KarLoff wrote:Why should the host not be able to do anything, until it receives all pending outputs from the plug-in? That's just not true. The host simply feeds the available input samples, if any, into the first plug-in. Also, if any plug-in inside the chain returned some output, it forwards that output to the next plug-in in the chain. Otherwise not. Finally, if the last plug-in in the chain returned some output, it sends that output to the Soundcards output buffer (or the output file). That all is repeated in a large loop until the process ends.
if you have just one such plugin which returns less samples than it was fed with - how will the host fill the soundcard's output buffer? say goodbye to asio
please explain
and also, if you have a plugin which returns variable number of samples from block to block - wouldn't that sound like total crap at the end?
It doesn't matter how it sounds..
..as long as it has BASS and it's LOUD!

irc.libera.chat >>> #kvr

Post

antto wrote:if you have just one such plugin which returns less samples than it was fed with - how will the host fill the soundcard's output buffer? please explain
If, in one particular call, the plug-in got N samples of input and returned M samples of output, with M < N, then the host has only M samples to pass on. It's as simple as that. If M is too small (or even zero!) to feed the soundcard, then we simply can't feed the soundcard at this particular moment. Who says we need to feed the soundcard after every single plug-in call? If we don't have enough output samples (or even zero!) after a particular plug-in call, we simply have nothing to do at this particular moment. Instead, we make the next plug-in call - to get more output samples soon.

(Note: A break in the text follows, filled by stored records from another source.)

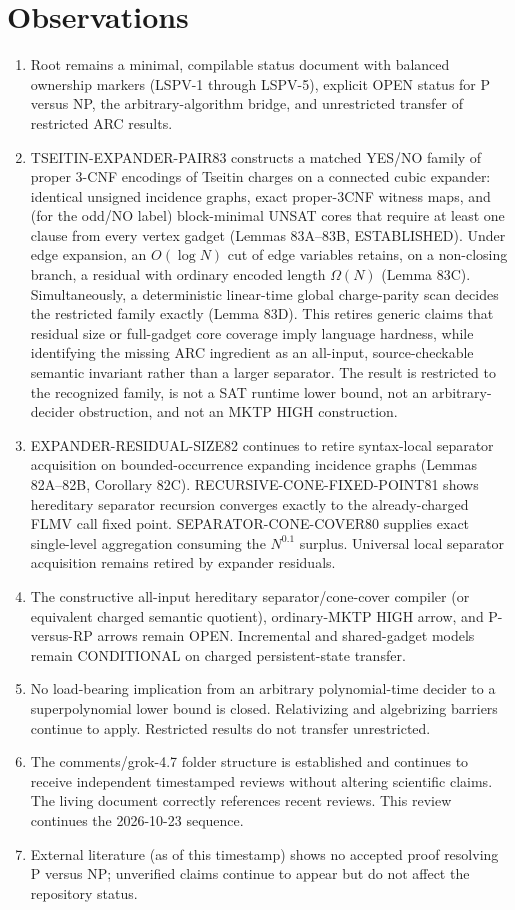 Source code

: \documentclass[11pt]{article}
\begin{document}
\section{Observations}
\begin{enumerate}
\item Root  remains a minimal, compilable status document with balanced ownership markers (LSPV-1 through LSPV-5), explicit OPEN status for P versus NP, the arbitrary-algorithm bridge, and unrestricted transfer of restricted ARC results.
\item TSEITIN-EXPANDER-PAIR83 constructs a matched YES/NO family of proper 3-CNF encodings of Tseitin charges on a connected cubic expander: identical unsigned incidence graphs, exact proper-3CNF witness maps, and (for the odd/NO label) block-minimal UNSAT cores that require at least one clause from every vertex gadget (Lemmas 83A--83B, ESTABLISHED). Under edge expansion, an $O(\log N)$ cut of edge variables retains, on a non-closing branch, a residual with ordinary encoded length $\Omega(N)$ (Lemma 83C). Simultaneously, a deterministic linear-time global charge-parity scan decides the restricted family exactly (Lemma 83D). This retires generic claims that residual size or full-gadget core coverage imply language hardness, while identifying the missing ARC ingredient as an all-input, source-checkable semantic invariant rather than a larger separator. The result is restricted to the recognized family, is not a SAT runtime lower bound, not an arbitrary-decider obstruction, and not an MKTP HIGH construction.
\item EXPANDER-RESIDUAL-SIZE82 continues to retire syntax-local separator acquisition on bounded-occurrence expanding incidence graphs (Lemmas 82A--82B, Corollary 82C). RECURSIVE-CONE-FIXED-POINT81 shows hereditary separator recursion converges exactly to the already-charged FLMV call fixed point. SEPARATOR-CONE-COVER80 supplies exact single-level aggregation consuming the $N^{0.1}$ surplus. Universal local separator acquisition remains retired by expander residuals.
\item The constructive all-input hereditary separator/cone-cover compiler (or equivalent charged semantic quotient), ordinary-MKTP HIGH arrow, and P-versus-RP arrows remain OPEN. Incremental and shared-gadget models remain CONDITIONAL on charged persistent-state transfer.
\item No load-bearing implication from an arbitrary polynomial-time decider to a superpolynomial lower bound is closed. Relativizing and algebrizing barriers continue to apply. Restricted results do not transfer unrestricted.
\item The comments/grok-4.7 folder structure is established and continues to receive independent timestamped reviews without altering scientific claims. The living document correctly references recent reviews. This review continues the 2026-10-23 sequence.
\item External literature (as of this timestamp) shows no accepted proof resolving P versus NP; unverified claims continue to appear but do not affect the repository status.
\end{enumerate}
\end{document}

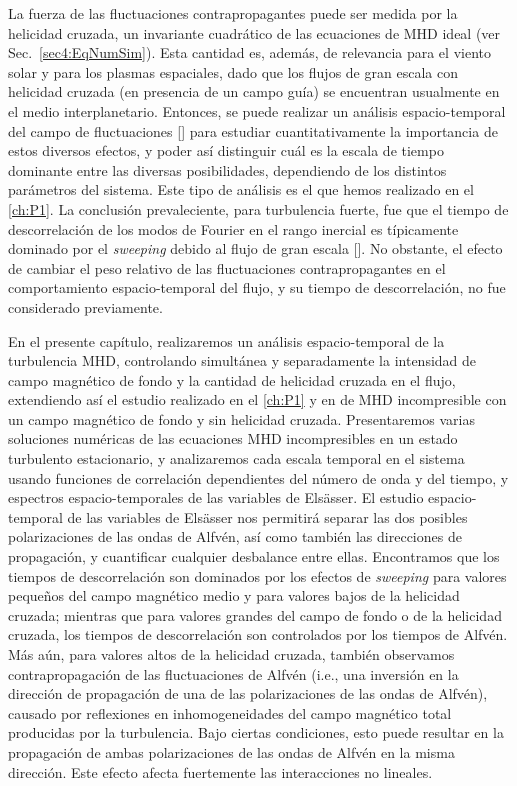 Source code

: La fuerza de las fluctuaciones contrapropagantes puede ser medida por
la helicidad cruzada, un invariante cuadrático de las ecuaciones de
MHD ideal (ver Sec.~\ref{sec4:EqNumSim}).  Esta cantidad es, además, de
relevancia para el viento solar y para los plasmas espaciales, dado
que los flujos de gran escala con helicidad cruzada (en presencia de
un campo guía) se encuentran usualmente en el medio
interplanetario. Entonces, se puede realizar un análisis
espacio-temporal del campo de fluctuaciones [\cite{servidio_time_2011,
clark_di_leoni_spatio-temporal_2015}] para estudiar cuantitativamente
la importancia de estos diversos efectos, y poder así distinguir cuál
es la escala de tiempo dominante entre las diversas posibilidades,
dependiendo de los distintos parámetros del sistema. Este tipo de
análisis es el que hemos realizado en el \cref{ch:P1}. La
conclusión prevaleciente, para turbulencia fuerte, fue que el tiempo
de descorrelación de los modos de Fourier en el rango inercial es
típicamente dominado por el \textit{sweeping} debido al flujo de gran
escala [\cite{servidio_time_2011, chen_sweeping_1989,
lugones_2016_spatiotemporal}]. No obstante, el efecto de cambiar el
peso relativo de las fluctuaciones contrapropagantes en el
comportamiento espacio-temporal del flujo, y su tiempo de
descorrelación, no fue considerado previamente.

En el presente capítulo, realizaremos un análisis espacio-temporal de la
turbulencia MHD, controlando simultánea y separadamente la intensidad
de campo magnético de fondo y la cantidad de helicidad cruzada en el
flujo, extendiendo así el estudio realizado en el \cref{ch:P1} y en 
\cite{lugones_2016_spatiotemporal} de MHD incompresible con un campo
magnético de fondo y sin helicidad cruzada. Presentaremos varias
soluciones numéricas de las ecuaciones MHD incompresibles en un estado
turbulento estacionario, y analizaremos cada escala temporal en el
sistema usando funciones de correlación dependientes del número de
onda y del tiempo, y espectros espacio-temporales de las variables de
Els\"asser. El estudio espacio-temporal de las variables de
Els\"asser nos permitirá separar las dos posibles polarizaciones de las
ondas de Alfvén, así como también las direcciones de propagación, y
cuantificar cualquier desbalance entre ellas.
Encontramos que los tiempos de descorrelación son dominados por los
efectos de \textit{sweeping} para valores pequeños del campo magnético medio y
para valores bajos de la helicidad cruzada; mientras que para valores
grandes del campo de fondo o de la helicidad cruzada, los tiempos de
descorrelación son controlados por los tiempos de Alfvén.  Más aún,
para valores altos de la helicidad cruzada, también observamos
contrapropagación de las fluctuaciones de Alfvén (i.e., una inversión
en la dirección de propagación de una de las polarizaciones de las
ondas de Alfvén), causado por reflexiones en inhomogeneidades del
campo magnético total producidas por la turbulencia. Bajo ciertas
condiciones, esto puede resultar en la propagación de ambas
polarizaciones de las ondas de Alfvén en la misma dirección. Este
efecto afecta fuertemente las interacciones no lineales.

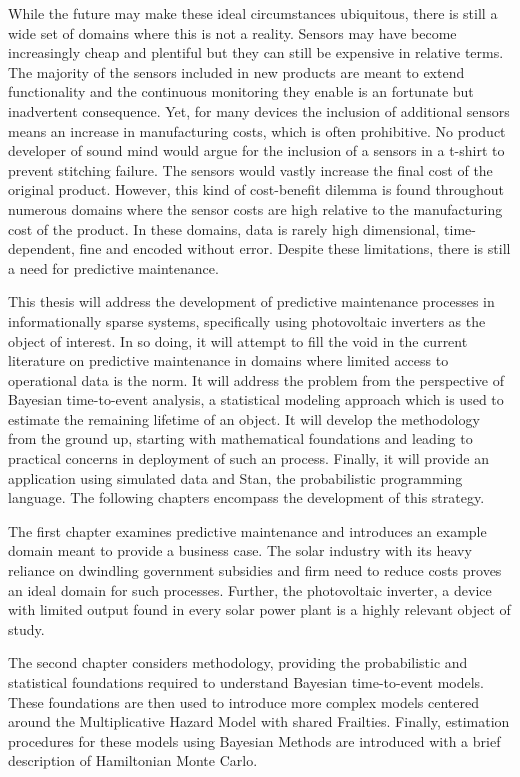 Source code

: While the future may make these ideal circumstances ubiquitous, there is still a wide set of domains where this is not a reality. Sensors may have become increasingly cheap and plentiful but they can still be expensive in relative terms. The majority of the sensors included in new products are meant to extend functionality and the continuous monitoring they enable is an fortunate but inadvertent consequence. Yet, for many devices the inclusion of additional sensors means an increase in manufacturing costs, which is often prohibitive. No product developer of sound mind would argue for the inclusion of a sensors in a t-shirt to prevent stitching failure. The sensors would vastly increase the final cost of the original product. However, this kind of cost-benefit dilemma is found throughout numerous domains where the sensor costs are high relative to the manufacturing cost of the product. In these domains, data is rarely high dimensional, time-dependent, fine and encoded without error. Despite these limitations, there is still a need for predictive maintenance. 

This thesis will address the development of predictive maintenance processes in informationally sparse systems, specifically using photovoltaic inverters as the object of interest. In so doing, it will attempt to fill the void in the current literature on predictive maintenance in domains where limited access to operational data is the norm. It will address the problem from the perspective of Bayesian time-to-event analysis, a statistical modeling approach which is used to estimate the remaining lifetime of an object. It will develop the methodology from the ground up, starting with mathematical foundations and leading to practical concerns in deployment of such an process. Finally, it will provide an application using simulated data and Stan, the probabilistic programming language. The following chapters encompass the development of this strategy. 

The first chapter examines predictive maintenance and introduces an example domain meant to provide a business case. The solar industry with its heavy reliance on dwindling government subsidies and firm need to reduce costs proves an ideal domain for such processes. Further, the photovoltaic inverter, a device with limited output found in every solar power plant is a highly relevant object of study. 

The second chapter considers methodology, providing the probabilistic and statistical foundations required to understand Bayesian time-to-event models. These foundations are then used to introduce more complex models centered around the Multiplicative Hazard Model with shared Frailties. Finally, estimation procedures for these models using Bayesian Methods are introduced with a brief description of Hamiltonian Monte Carlo. 

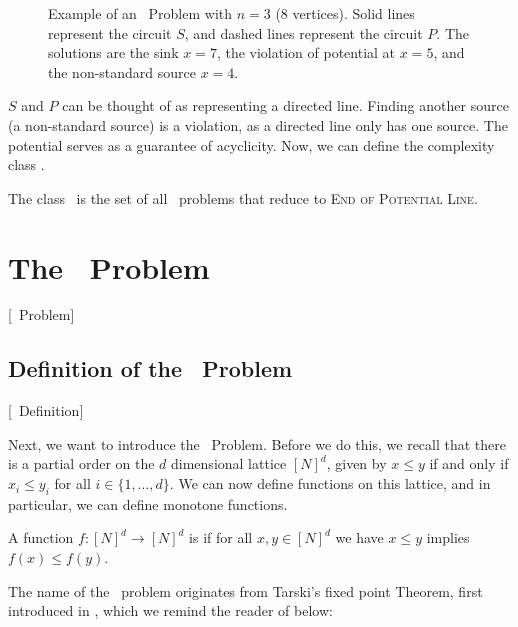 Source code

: \begin{figure}[ht]
    \centering
    \caption[Example of an \EOPL\ Problem]{Example of an \EOPL\ Problem with $n=3$ (8 vertices).
        Solid lines represent the circuit $S$, and dashed lines represent the circuit $P$.
        The solutions are the sink $x=7$, the violation of potential at $x=5$, and the non-standard source $x=4$.}
    \label{fig:eopl_example}
\end{figure}

$S$ and $P$ can be thought of as representing a directed line. Finding another source (a non-standard source) is a violation, as a directed line only has one source. The potential serves as a guarantee of acyclicity. Now, we can define the complexity class \EOPL.

\begin{definition}[\EOPL]
    The class \EOPL\ is the set of all \TFNP\ problems that reduce to \textsc{End of Potential Line}.
\end{definition}

\section{The \Tarski\ Problem}[\Tarski\ Problem]
\label{sec:tarski_problem}

\subsection{Definition of the \Tarski\ Problem}[\Tarski\ Definition]

Next, we want to introduce the \Tarski\ Problem. Before we do this, we recall that there is a partial order on the $d$ dimensional lattice ${[N]}^d$, given by $x \leq y$ if and only if $x_i \leq y_i$ for all $i \in \{1, \dots, d\}$. We can now define functions on this lattice, and in particular, we can define monotone functions.

\begin{definition}
    A function $f : {[N]}^d \rightarrow {[N]}^d$ is  if for all $x, y \in {[N]}^d$ we have $x \leq y$ implies $f(x) \leq f(y)$.
\end{definition}

The name of the \Tarski\ problem originates from Tarski's fixed point Theorem, first introduced in , which we remind the reader of below:

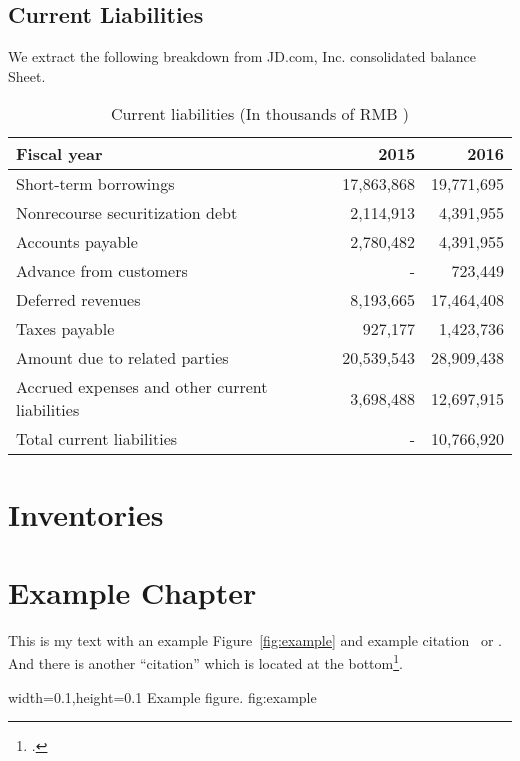 \subsection{Current Liabilities}

We extract the following breakdown from JD.com, Inc. consolidated balance Sheet.\\
 
\begin{table}[H]	
	\begin{center}
		\begin{tabular}{lrr}
			\toprule
			\textbf{Fiscal year}&\textbf{2015}&\textbf{2016}\\
			\midrule
			Short-term borrowings&17,863,868&19,771,695\\
			Nonrecourse securitization debt&2,114,913&4,391,955\\
			Accounts payable&2,780,482&4,391,955\\
			Advance from customers&-&723,449\\
			Deferred revenues&8,193,665&17,464,408\\
			Taxes payable&927,177&1,423,736\\
			Amount due to related parties&20,539,543&28,909,438\\
			Accrued expenses and other current liabilities&3,698,488&12,697,915\\
			Total current liabilities&-&10,766,920\\
			\bottomrule
		\end{tabular}
	\end{center}
	\caption{Current liabilities (In thousands of RMB \textyen)}\label{table:1}
\end{table}

	

\section{Inventories}

\section{Example Chapter}

This is my text with an example Figure~\ref{fig:example} and example
citation~\cite{StrunkWhite} or \textcite{Bringhurst1993}. And there is another
\enquote{citation} which is located at the bottom\footcite{tagstore}.

  {width=0.1\textwidth,height=0.1\textheight}%
  {Example figure.}%
  {}%
  {fig:example}%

Note: At the beginning of a "LIVE" processing session, it may take a moment until we got enough data back from the plug-in to start feeding the soundcard. So we simply don't start feeding the soundcard until we do have enough data. That's the unavoidable delay you have in "LIVE" mode. But this must not be mixed up with an "artificial" delay introduced by the plug-in. Also it naturally doesn't exist in "file-based" processing mode.
antto wrote:iand also, if you have a plugin which returns variable number of samples from block to block - wouldn't that sound like total crap at the end?
No, it doesn't. I'm not an ASIO expert. I'm more familiar with Win32 WaveOut. But the principle should be the same: The soundcard's output buffer works like a FIFO queue. At the beginning, we add some initial data to the FIFO queue and, once enough initial data is in the queue, we start playback. The only thing that matters is that the FIFO queue never runs out of data, once playback has been started! It doesn't matter at all how much data we add to the queue at once, or how often we append new data to the qeue, as long as we make sure the queue doesn't run out of data...

Post

KarLoff wrote:
antto wrote:if you have just one such plugin which returns less samples than it was fed with - how will the host fill the soundcard's output buffer? please explain
If, in one particular call, the plug-in got N samples of input and returned M samples of output, with M < N, then the host has only M samples to pass on. It's as simple as that. If M is too small (or even zero!) to feed the soundcard, then we simply can't feed the soundcard at this particular moment. Who says we need to feed the soundcard after every single plug-in call? If we don't have enough output samples (or even zero!) after a particular plug-in call, we simply have nothing to do at this particular moment. Instead, we make the next plug-in call - to get more output samples soon.
Ok, what if you have a synth produce 256 samples of data, and it goes into both effect A and effect B, which are then mixed back together. Effect A returns 256 samples, that's fine. Effect B returns 128. This is a problem because the soundcard asked for 256. So we process another sound block. The synth produces yet another 256 samples of data, effect A returns yet another 256 samples (so we have 512 samples of data total), effect B returns 128 (which means we have 256 samples of effect B) and we've finally got enough to mix effect A with effect B and then output. But then we have 256 samples too much of effect A, and we have to go through the older samples first, so next buffer the output is going to be delayed by 256, and it's still going to produce twice as many samples as needed so the following blocks it will be delayed by 512, then 768, then 1024 and so on. Plus, the note data for the synth will probably go out of sync. This is bad.
Note: At the beginning of a "LIVE" processing session, it may take a moment until we got enough data back from the plug-in to start feeding the soundcard. So we simply don't start feeding the soundcard until we do have enough data. That's the unavoidable delay you have in "LIVE" mode. But this must not be mixed up with an "artificial" delay introduced by the plug-in. Also it naturally doesn't exist in "file-based" processing mode.
Remember that in live mode, your maximum acceptable latency is often VERY small. 20ms latency might not sound like much but it makes keyboards totally unplayable! Typically you work with something like 96 sample buffers - which means you only have 2ms to fill in the soundcard buffer!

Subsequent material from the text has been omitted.